What would otherwise have been a simple roof structure turned out to be a particularly demanding project when the Qantas Founders Museum Airpark in Longreach, Queensland was realized.
Longreach, ‘Gateway to the Outback’ and home to the Stockman’s Hall of Fame, is perhaps best known for being the birthplace of Qantas. The Qantas Founders Museum Airpark was completed in 2020 as part of the airline’s 100th anniversary.
Combining an unforgettable viewing experience with a spectacular light show, the $ 14.3 million museum was designed primarily as a roof to protect the iconic aircraft from the harsh elements of the Queensland outback.
The contract for The NRA Collaborative required the architects to design a roof that was not only weatherproof, but also architecturally outstanding, in recognition of Qantas’ influence on the world of commercial aviation.
After the designs and plans were approved, construction of the massive roof began. This was a laborious process as none of the planes could be moved and the airpark had to be built around it. It was at this point that Fielders ARAMAX entered the picture.
The NRA Collaborative turned to Fielders because they loved the aesthetics of ARAMAX – the sleek V-profile of the roofing material was exactly what the architects had in mind. However, their requirements went beyond looks – performance. The roof had to be strong enough to bridge long distances between the structures, withstand stormy winds, withstand extreme rainfall, and withstand the sun of the outback for a certain lifespan. In addition, it should also be easy to install as the roof had to be built around the aircraft.

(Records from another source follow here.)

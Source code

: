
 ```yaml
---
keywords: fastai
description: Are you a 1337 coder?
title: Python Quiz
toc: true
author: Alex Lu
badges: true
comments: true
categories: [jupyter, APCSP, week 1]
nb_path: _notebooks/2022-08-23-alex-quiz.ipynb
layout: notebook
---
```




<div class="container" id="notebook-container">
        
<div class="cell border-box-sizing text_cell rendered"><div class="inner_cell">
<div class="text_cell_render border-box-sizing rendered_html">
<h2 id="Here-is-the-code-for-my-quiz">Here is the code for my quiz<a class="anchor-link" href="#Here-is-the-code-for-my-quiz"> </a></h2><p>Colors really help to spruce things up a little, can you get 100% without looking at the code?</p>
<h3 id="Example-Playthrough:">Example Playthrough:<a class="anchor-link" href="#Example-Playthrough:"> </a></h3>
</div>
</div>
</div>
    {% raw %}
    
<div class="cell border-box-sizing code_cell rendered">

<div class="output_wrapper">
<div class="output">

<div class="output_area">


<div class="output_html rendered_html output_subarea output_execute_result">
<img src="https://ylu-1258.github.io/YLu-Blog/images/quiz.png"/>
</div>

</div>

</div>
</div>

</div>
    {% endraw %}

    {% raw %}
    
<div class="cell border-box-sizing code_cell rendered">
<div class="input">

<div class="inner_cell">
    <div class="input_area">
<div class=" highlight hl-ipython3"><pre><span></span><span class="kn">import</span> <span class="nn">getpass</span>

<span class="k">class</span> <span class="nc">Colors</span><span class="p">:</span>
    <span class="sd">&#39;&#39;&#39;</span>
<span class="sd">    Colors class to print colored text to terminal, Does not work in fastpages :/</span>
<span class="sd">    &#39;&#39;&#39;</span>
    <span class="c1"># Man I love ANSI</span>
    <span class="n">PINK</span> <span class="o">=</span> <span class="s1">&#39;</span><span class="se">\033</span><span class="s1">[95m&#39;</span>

After three months of intensive planning, coordination and finding solutions with the architects, structural engineers and steel frame manufacturers, the dimensions and tolerances were calculated precisely and absolutely error-free in a complex 3D model.
The first construction phase consisted of the construction of protective scaffolding around the aircraft, two of which were 747 jumbos. Then the construction of the steel frame began. After the installation it was the task of the roofer to lay 8,700 m² of ARAMAX over the site.

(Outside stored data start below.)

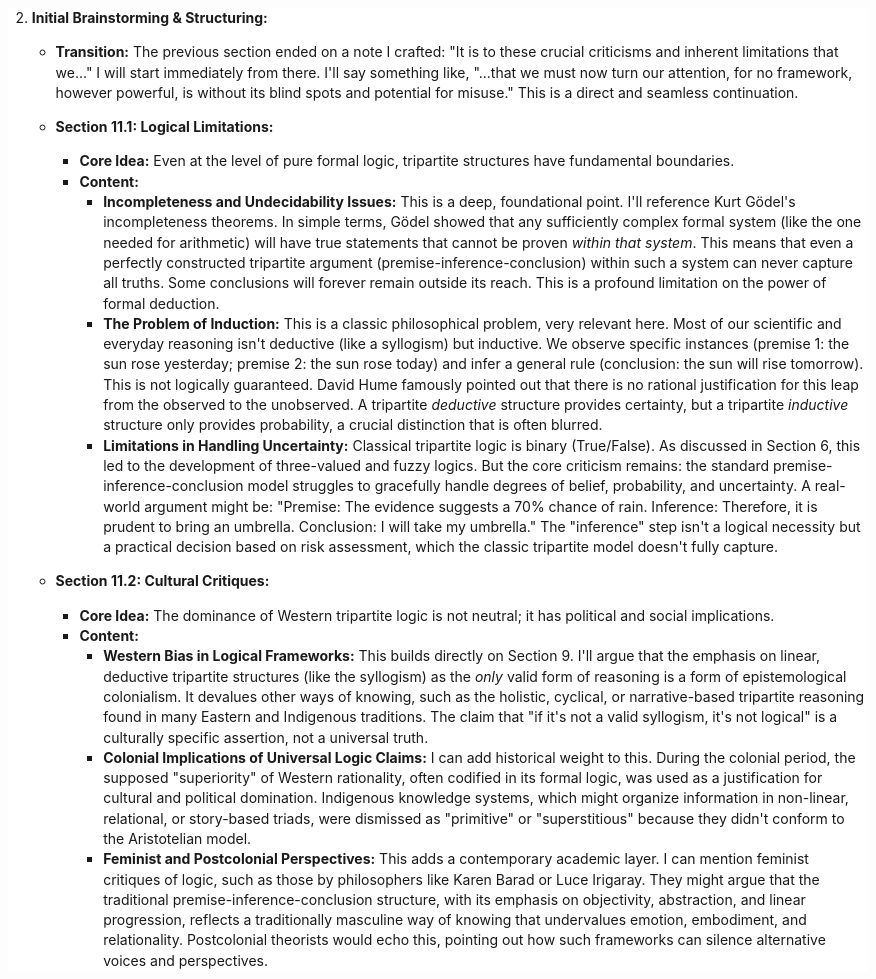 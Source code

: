 2.  **Initial Brainstorming & Structuring:**

    *   **Transition:** The previous section ended on a note I crafted: "It is to these crucial criticisms and inherent limitations that we..." I will start immediately from there. I'll say something like, "...that we must now turn our attention, for no framework, however powerful, is without its blind spots and potential for misuse." This is a direct and seamless continuation.

    *   **Section 11.1: Logical Limitations:**
        *   **Core Idea:** Even at the level of pure formal logic, tripartite structures have fundamental boundaries.
        *   **Content:**
            *   **Incompleteness and Undecidability Issues:** This is a deep, foundational point. I'll reference Kurt Gödel's incompleteness theorems. In simple terms, Gödel showed that any sufficiently complex formal system (like the one needed for arithmetic) will have true statements that cannot be proven *within that system*. This means that even a perfectly constructed tripartite argument (premise-inference-conclusion) within such a system can never capture all truths. Some conclusions will forever remain outside its reach. This is a profound limitation on the power of formal deduction.
            *   **The Problem of Induction:** This is a classic philosophical problem, very relevant here. Most of our scientific and everyday reasoning isn't deductive (like a syllogism) but inductive. We observe specific instances (premise 1: the sun rose yesterday; premise 2: the sun rose today) and infer a general rule (conclusion: the sun will rise tomorrow). This is not logically guaranteed. David Hume famously pointed out that there is no rational justification for this leap from the observed to the unobserved. A tripartite *deductive* structure provides certainty, but a tripartite *inductive* structure only provides probability, a crucial distinction that is often blurred.
            *   **Limitations in Handling Uncertainty:** Classical tripartite logic is binary (True/False). As discussed in Section 6, this led to the development of three-valued and fuzzy logics. But the core criticism remains: the standard premise-inference-conclusion model struggles to gracefully handle degrees of belief, probability, and uncertainty. A real-world argument might be: "Premise: The evidence suggests a 70% chance of rain. Inference: Therefore, it is prudent to bring an umbrella. Conclusion: I will take my umbrella." The "inference" step isn't a logical necessity but a practical decision based on risk assessment, which the classic tripartite model doesn't fully capture.

    *   **Section 11.2: Cultural Critiques:**
        *   **Core Idea:** The dominance of Western tripartite logic is not neutral; it has political and social implications.
        *   **Content:**
            *   **Western Bias in Logical Frameworks:** This builds directly on Section 9. I'll argue that the emphasis on linear, deductive tripartite structures (like the syllogism) as the *only* valid form of reasoning is a form of epistemological colonialism. It devalues other ways of knowing, such as the holistic, cyclical, or narrative-based tripartite reasoning found in many Eastern and Indigenous traditions. The claim that "if it's not a valid syllogism, it's not logical" is a culturally specific assertion, not a universal truth.
            *   **Colonial Implications of Universal Logic Claims:** I can add historical weight to this. During the colonial period, the supposed "superiority" of Western rationality, often codified in its formal logic, was used as a justification for cultural and political domination. Indigenous knowledge systems, which might organize information in non-linear, relational, or story-based triads, were dismissed as "primitive" or "superstitious" because they didn't conform to the Aristotelian model.
            *   **Feminist and Postcolonial Perspectives:** This adds a contemporary academic layer. I can mention feminist critiques of logic, such as those by philosophers like Karen Barad or Luce Irigaray. They might argue that the traditional premise-inference-conclusion structure, with its emphasis on objectivity, abstraction, and linear progression, reflects a traditionally masculine way of knowing that undervalues emotion, embodiment, and relationality. Postcolonial theorists would echo this, pointing out how such frameworks can silence alternative voices and perspectives.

In a normal project, installation is quick and relatively uncomplicated, as ARAMAX is fitted by simply snapping it into place. The Qantas Founders Museum Airpark was a completely different scenario. First of all, the roof was erected under the steel skeleton, so that it became more of a gigantic Meccano game – steel cleats had to be welded to the lower chord of the supporting beams and ARAMAX lower chords had to be connected to the immovable aircraft using winches. This could not be achieved with a conventional roof system.
The other big difference from the roof construction was the drainage gutter, which is essentially a giant box gutter to quickly drain the huge amount of rainwater that falls in a storm in the outback. The water is led through the channel into a huge “soaker pit”, which flows into a sculptural collecting channel on the asphalt below. The construction of the system was a demanding process – everything had to fit exactly.
The project was a huge success and rewarding: The Qantas Founders Museum Airpark won the Queensland Steel Institute Award for Outstanding Design and was highly acclaimed at the 2020 National Fielders Made Design Awards.
With ARAMAX. rise to new heights
ARAMAX is an excellent roofing material – strong, resilient and wonderfully quick to install, which allows amazing structures like the Qantas Founders Museum Airpark to be built.
The Airpark project used 8,700 m² 1.2 mm BMT aluminum ARAMAX roof system with a span of around 10 meters, a covering width of 700 mm and a V-shaped profile 357 mm deep.
ARAMAX adds architectural value to any project including commercial buildings and shelters, apartment buildings, stadiums, schools and now a roof to protect some of Australia’s iconic aircraft.
ARAMAX can be roll formed on site anywhere in the world, making it an accessible, time-saving and cost-effective construction product.
Key players in the Qantas Airpark project also included Brilly’s Brilliant Solutions (roof assembly), Northrop Consulting Engineers (engineer), Watpac (builder) and Beenleigh Steel Fabrications (steel manufacturer).